→ GOAL OF THE EXERCISE: An exact copy of the records below is needed, with every picture left out.

→ TASK INPUTS:
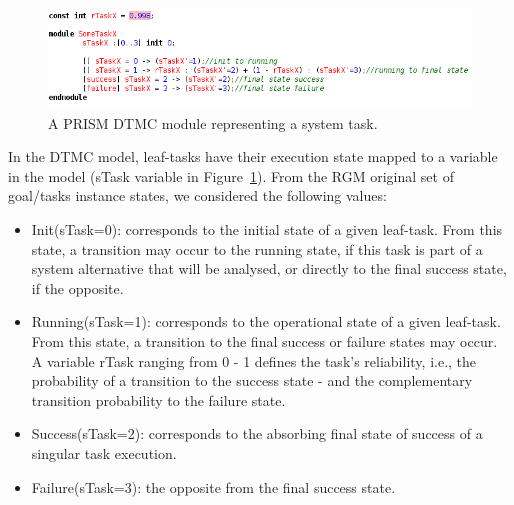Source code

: \begin{figure}[ht]
\centering
\includegraphics[width=1\textwidth]{imgs/PRISM_TASK_MODULE.png}
\caption{A PRISM DTMC module representing a system task.}
\label{fig:PRISM_TASK_MODULE}
\end{figure}

In the DTMC model, leaf-tasks have their execution state mapped to a variable in the model (sTask variable in Figure~\ref{fig:PRISM_TASK_MODULE}). From the RGM original set of goal/tasks instance states, we considered the following values:

\begin{itemize}

\item Init(sTask=0): corresponds to the initial state of a given leaf-task. From this state, a transition may occur to the running state, if this task is part of a system alternative that will be analysed, or directly to the final success state, if the opposite.
\medskip

\item Running(sTask=1): corresponds to the operational state of a given leaf-task. From this state, a transition to the final success or failure states may occur. A variable rTask ranging from 0 - 1 defines the task's reliability, i.e., the probability of a transition to the success state - and the complementary transition probability to the failure state.
\medskip

\item Success(sTask=2): corresponds to the absorbing final state of success of a singular task execution.
\medskip

\item Failure(sTask=3): the opposite from the final success state.

\end{itemize}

→ ANSWER TO THIS EXERCISE:
Source code

: \begin{figure}[ht]
\centering
\includegraphics[width=1\textwidth]{imgs/PRISM_TASK_MODULE.png}
\caption{A PRISM DTMC module representing a system task.}
\label{fig:PRISM_TASK_MODULE}
\end{figure}

In the DTMC model, leaf-tasks have their execution state mapped to a variable in the model (sTask variable in Figure~\ref{fig:PRISM_TASK_MODULE}). From the RGM original set of goal/tasks instance states, we considered the following values:

\begin{itemize}

\item Init(sTask=0): corresponds to the initial state of a given leaf-task. From this state, a transition may occur to the running state, if this task is part of a system alternative that will be analysed, or directly to the final success state, if the opposite.
\medskip

\item Running(sTask=1): corresponds to the operational state of a given leaf-task. From this state, a transition to the final success or failure states may occur. A variable rTask ranging from 0 - 1 defines the task's reliability, i.e., the probability of a transition to the success state - and the complementary transition probability to the failure state.
\medskip

\item Success(sTask=2): corresponds to the absorbing final state of success of a singular task execution.
\medskip

\item Failure(sTask=3): the opposite from the final success state.

\end{itemize}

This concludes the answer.